Your objective: Nothing but the images is to be left out of your exact copy of the entries.

Data under study:

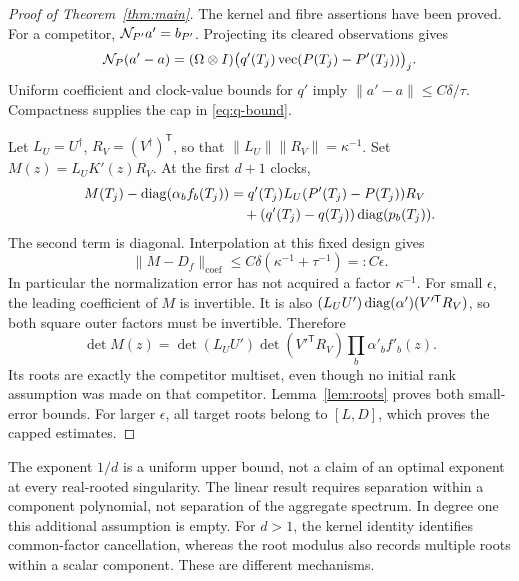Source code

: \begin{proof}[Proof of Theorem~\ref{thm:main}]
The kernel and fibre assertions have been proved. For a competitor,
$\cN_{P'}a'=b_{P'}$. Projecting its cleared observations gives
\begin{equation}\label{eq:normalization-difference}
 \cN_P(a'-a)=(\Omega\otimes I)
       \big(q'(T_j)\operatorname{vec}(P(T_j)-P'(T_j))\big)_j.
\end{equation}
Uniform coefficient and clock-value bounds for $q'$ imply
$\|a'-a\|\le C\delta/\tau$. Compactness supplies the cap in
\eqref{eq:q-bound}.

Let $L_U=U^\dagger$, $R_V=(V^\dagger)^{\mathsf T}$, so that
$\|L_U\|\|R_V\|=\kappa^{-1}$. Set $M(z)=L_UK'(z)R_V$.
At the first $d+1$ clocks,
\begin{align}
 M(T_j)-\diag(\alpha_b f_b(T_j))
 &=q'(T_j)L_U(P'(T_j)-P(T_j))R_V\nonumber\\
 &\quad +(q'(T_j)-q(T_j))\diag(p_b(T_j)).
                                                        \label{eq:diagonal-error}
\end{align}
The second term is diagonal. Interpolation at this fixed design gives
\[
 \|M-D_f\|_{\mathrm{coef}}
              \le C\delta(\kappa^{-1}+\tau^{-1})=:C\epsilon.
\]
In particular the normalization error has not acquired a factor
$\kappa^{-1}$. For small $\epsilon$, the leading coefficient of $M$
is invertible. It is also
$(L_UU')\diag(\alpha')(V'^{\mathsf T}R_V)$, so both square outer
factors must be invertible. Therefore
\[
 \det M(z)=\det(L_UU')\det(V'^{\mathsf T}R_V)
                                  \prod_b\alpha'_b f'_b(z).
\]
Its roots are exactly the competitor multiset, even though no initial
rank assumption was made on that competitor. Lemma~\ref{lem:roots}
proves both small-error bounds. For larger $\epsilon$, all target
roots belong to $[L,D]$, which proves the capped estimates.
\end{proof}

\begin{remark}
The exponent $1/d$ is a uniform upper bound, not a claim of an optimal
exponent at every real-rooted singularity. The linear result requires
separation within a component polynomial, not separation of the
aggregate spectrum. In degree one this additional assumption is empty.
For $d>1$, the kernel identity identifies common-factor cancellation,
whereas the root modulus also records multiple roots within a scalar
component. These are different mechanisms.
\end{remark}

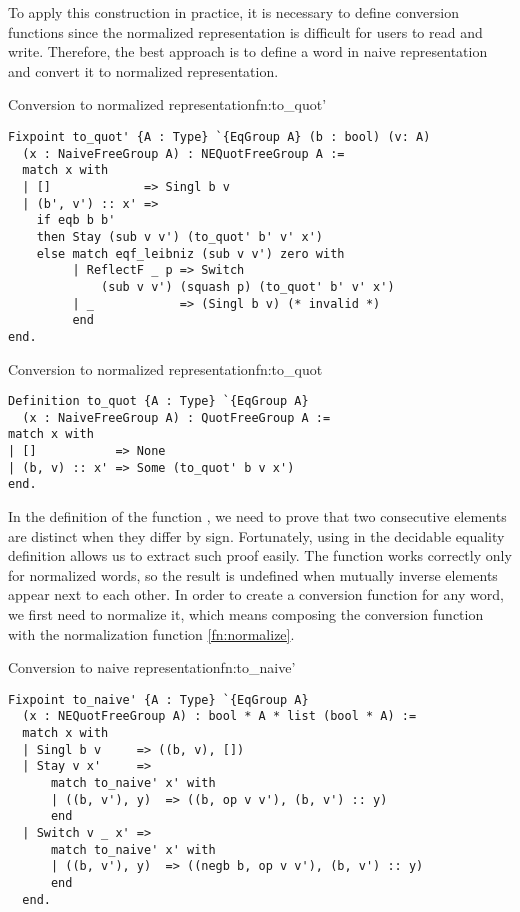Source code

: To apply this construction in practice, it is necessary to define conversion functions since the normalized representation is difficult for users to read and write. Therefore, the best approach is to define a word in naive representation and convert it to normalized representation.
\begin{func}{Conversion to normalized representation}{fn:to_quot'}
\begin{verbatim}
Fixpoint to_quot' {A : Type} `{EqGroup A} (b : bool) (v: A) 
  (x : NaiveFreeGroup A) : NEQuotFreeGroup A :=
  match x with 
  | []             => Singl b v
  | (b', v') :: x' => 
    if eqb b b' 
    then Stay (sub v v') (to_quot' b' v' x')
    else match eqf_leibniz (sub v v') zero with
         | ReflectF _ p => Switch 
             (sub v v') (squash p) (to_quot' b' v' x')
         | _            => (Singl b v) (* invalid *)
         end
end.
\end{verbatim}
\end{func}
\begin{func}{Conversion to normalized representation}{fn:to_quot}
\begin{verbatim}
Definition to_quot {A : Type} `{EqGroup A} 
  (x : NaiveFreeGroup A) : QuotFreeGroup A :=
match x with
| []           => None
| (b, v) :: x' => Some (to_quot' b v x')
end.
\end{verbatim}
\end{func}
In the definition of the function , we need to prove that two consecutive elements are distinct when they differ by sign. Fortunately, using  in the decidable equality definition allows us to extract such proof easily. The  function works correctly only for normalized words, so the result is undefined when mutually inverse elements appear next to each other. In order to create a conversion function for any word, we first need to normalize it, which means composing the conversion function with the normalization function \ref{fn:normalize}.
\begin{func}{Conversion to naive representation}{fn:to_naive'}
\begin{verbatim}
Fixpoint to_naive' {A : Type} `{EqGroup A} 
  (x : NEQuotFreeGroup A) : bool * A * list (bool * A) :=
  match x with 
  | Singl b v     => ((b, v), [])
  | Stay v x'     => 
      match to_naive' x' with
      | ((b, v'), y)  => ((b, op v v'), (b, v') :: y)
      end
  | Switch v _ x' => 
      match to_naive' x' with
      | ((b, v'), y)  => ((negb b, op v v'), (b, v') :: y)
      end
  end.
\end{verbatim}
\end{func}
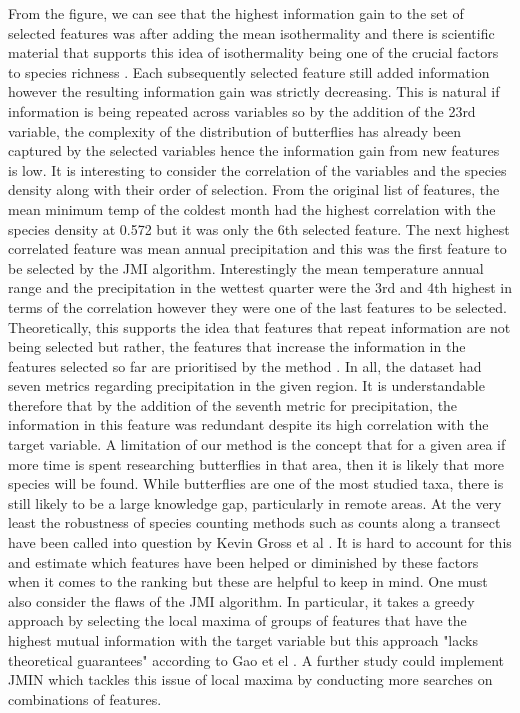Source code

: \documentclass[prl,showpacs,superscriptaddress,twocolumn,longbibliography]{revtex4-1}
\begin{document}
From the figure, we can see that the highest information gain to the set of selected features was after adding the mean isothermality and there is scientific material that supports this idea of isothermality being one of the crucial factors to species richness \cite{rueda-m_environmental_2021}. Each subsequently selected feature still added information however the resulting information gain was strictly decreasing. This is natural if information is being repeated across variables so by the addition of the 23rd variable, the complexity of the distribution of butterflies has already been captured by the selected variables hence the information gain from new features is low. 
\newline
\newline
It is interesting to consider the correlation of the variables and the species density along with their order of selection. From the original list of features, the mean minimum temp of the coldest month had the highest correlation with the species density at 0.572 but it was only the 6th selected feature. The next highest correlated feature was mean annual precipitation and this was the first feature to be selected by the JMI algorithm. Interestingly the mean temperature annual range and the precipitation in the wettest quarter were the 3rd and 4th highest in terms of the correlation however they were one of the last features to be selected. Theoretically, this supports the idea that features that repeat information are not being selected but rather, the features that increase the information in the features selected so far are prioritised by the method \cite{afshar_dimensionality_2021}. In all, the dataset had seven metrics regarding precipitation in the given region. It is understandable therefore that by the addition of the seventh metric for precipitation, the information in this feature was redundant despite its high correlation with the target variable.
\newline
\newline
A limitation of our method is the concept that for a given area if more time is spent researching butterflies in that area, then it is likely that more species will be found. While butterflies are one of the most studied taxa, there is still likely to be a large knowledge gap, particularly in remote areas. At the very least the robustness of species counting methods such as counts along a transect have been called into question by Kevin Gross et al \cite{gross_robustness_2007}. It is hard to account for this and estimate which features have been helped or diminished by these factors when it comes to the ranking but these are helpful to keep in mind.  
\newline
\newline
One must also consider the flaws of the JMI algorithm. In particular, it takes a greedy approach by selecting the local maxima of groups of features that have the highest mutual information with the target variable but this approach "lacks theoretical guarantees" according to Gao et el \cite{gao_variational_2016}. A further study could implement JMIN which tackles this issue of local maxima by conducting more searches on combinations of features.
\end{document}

Solution below:
Source code

: \begin{proof}[Proof of Theorem~\ref{thm:main}]
The kernel and fibre assertions have been proved. For a competitor,
$\cN_{P'}a'=b_{P'}$. Projecting its cleared observations gives
\begin{equation}\label{eq:normalization-difference}
 \cN_P(a'-a)=(\Omega\otimes I)
       \big(q'(T_j)\operatorname{vec}(P(T_j)-P'(T_j))\big)_j.
\end{equation}
Uniform coefficient and clock-value bounds for $q'$ imply
$\|a'-a\|\le C\delta/\tau$. Compactness supplies the cap in
\eqref{eq:q-bound}.

Let $L_U=U^\dagger$, $R_V=(V^\dagger)^{\mathsf T}$, so that
$\|L_U\|\|R_V\|=\kappa^{-1}$. Set $M(z)=L_UK'(z)R_V$.
At the first $d+1$ clocks,
\begin{align}
 M(T_j)-\diag(\alpha_b f_b(T_j))
 &=q'(T_j)L_U(P'(T_j)-P(T_j))R_V\nonumber\\
 &\quad +(q'(T_j)-q(T_j))\diag(p_b(T_j)).
                                                        \label{eq:diagonal-error}
\end{align}
The second term is diagonal. Interpolation at this fixed design gives
\[
 \|M-D_f\|_{\mathrm{coef}}
              \le C\delta(\kappa^{-1}+\tau^{-1})=:C\epsilon.
\]
In particular the normalization error has not acquired a factor
$\kappa^{-1}$. For small $\epsilon$, the leading coefficient of $M$
is invertible. It is also
$(L_UU')\diag(\alpha')(V'^{\mathsf T}R_V)$, so both square outer
factors must be invertible. Therefore
\[
 \det M(z)=\det(L_UU')\det(V'^{\mathsf T}R_V)
                                  \prod_b\alpha'_b f'_b(z).
\]
Its roots are exactly the competitor multiset, even though no initial
rank assumption was made on that competitor. Lemma~\ref{lem:roots}
proves both small-error bounds. For larger $\epsilon$, all target
roots belong to $[L,D]$, which proves the capped estimates.
\end{proof}

\begin{remark}
The exponent $1/d$ is a uniform upper bound, not a claim of an optimal
exponent at every real-rooted singularity. The linear result requires
separation within a component polynomial, not separation of the
aggregate spectrum. In degree one this additional assumption is empty.
For $d>1$, the kernel identity identifies common-factor cancellation,
whereas the root modulus also records multiple roots within a scalar
component. These are different mechanisms.
\end{remark}

Source code

: To apply this construction in practice, it is necessary to define conversion functions since the normalized representation is difficult for users to read and write. Therefore, the best approach is to define a word in naive representation and convert it to normalized representation.
\begin{func}{Conversion to normalized representation}{fn:to_quot'}
\begin{verbatim}
Fixpoint to_quot' {A : Type} `{EqGroup A} (b : bool) (v: A) 
  (x : NaiveFreeGroup A) : NEQuotFreeGroup A :=
  match x with 
  | []             => Singl b v
  | (b', v') :: x' => 
    if eqb b b' 
    then Stay (sub v v') (to_quot' b' v' x')
    else match eqf_leibniz (sub v v') zero with
         | ReflectF _ p => Switch 
             (sub v v') (squash p) (to_quot' b' v' x')
         | _            => (Singl b v) (* invalid *)
         end
end.
\end{verbatim}
\end{func}
\begin{func}{Conversion to normalized representation}{fn:to_quot}
\begin{verbatim}
Definition to_quot {A : Type} `{EqGroup A} 
  (x : NaiveFreeGroup A) : QuotFreeGroup A :=
match x with
| []           => None
| (b, v) :: x' => Some (to_quot' b v x')
end.
\end{verbatim}
\end{func}
In the definition of the function , we need to prove that two consecutive elements are distinct when they differ by sign. Fortunately, using  in the decidable equality definition allows us to extract such proof easily. The  function works correctly only for normalized words, so the result is undefined when mutually inverse elements appear next to each other. In order to create a conversion function for any word, we first need to normalize it, which means composing the conversion function with the normalization function \ref{fn:normalize}.
\begin{func}{Conversion to naive representation}{fn:to_naive'}
\begin{verbatim}
Fixpoint to_naive' {A : Type} `{EqGroup A} 
  (x : NEQuotFreeGroup A) : bool * A * list (bool * A) :=
  match x with 
  | Singl b v     => ((b, v), [])
  | Stay v x'     => 
      match to_naive' x' with
      | ((b, v'), y)  => ((b, op v v'), (b, v') :: y)
      end
  | Switch v _ x' => 
      match to_naive' x' with
      | ((b, v'), y)  => ((negb b, op v v'), (b, v') :: y)
      end
  end.
\end{verbatim}
\end{func}
Source code

: \documentclass[prl,showpacs,superscriptaddress,twocolumn,longbibliography]{revtex4-1}
\begin{document}
From the figure, we can see that the highest information gain to the set of selected features was after adding the mean isothermality and there is scientific material that supports this idea of isothermality being one of the crucial factors to species richness \cite{rueda-m_environmental_2021}. Each subsequently selected feature still added information however the resulting information gain was strictly decreasing. This is natural if information is being repeated across variables so by the addition of the 23rd variable, the complexity of the distribution of butterflies has already been captured by the selected variables hence the information gain from new features is low. 
\newline
\newline
It is interesting to consider the correlation of the variables and the species density along with their order of selection. From the original list of features, the mean minimum temp of the coldest month had the highest correlation with the species density at 0.572 but it was only the 6th selected feature. The next highest correlated feature was mean annual precipitation and this was the first feature to be selected by the JMI algorithm. Interestingly the mean temperature annual range and the precipitation in the wettest quarter were the 3rd and 4th highest in terms of the correlation however they were one of the last features to be selected. Theoretically, this supports the idea that features that repeat information are not being selected but rather, the features that increase the information in the features selected so far are prioritised by the method \cite{afshar_dimensionality_2021}. In all, the dataset had seven metrics regarding precipitation in the given region. It is understandable therefore that by the addition of the seventh metric for precipitation, the information in this feature was redundant despite its high correlation with the target variable.
\newline
\newline
A limitation of our method is the concept that for a given area if more time is spent researching butterflies in that area, then it is likely that more species will be found. While butterflies are one of the most studied taxa, there is still likely to be a large knowledge gap, particularly in remote areas. At the very least the robustness of species counting methods such as counts along a transect have been called into question by Kevin Gross et al \cite{gross_robustness_2007}. It is hard to account for this and estimate which features have been helped or diminished by these factors when it comes to the ranking but these are helpful to keep in mind.  
\newline
\newline
One must also consider the flaws of the JMI algorithm. In particular, it takes a greedy approach by selecting the local maxima of groups of features that have the highest mutual information with the target variable but this approach "lacks theoretical guarantees" according to Gao et el \cite{gao_variational_2016}. A further study could implement JMIN which tackles this issue of local maxima by conducting more searches on combinations of features.
\end{document}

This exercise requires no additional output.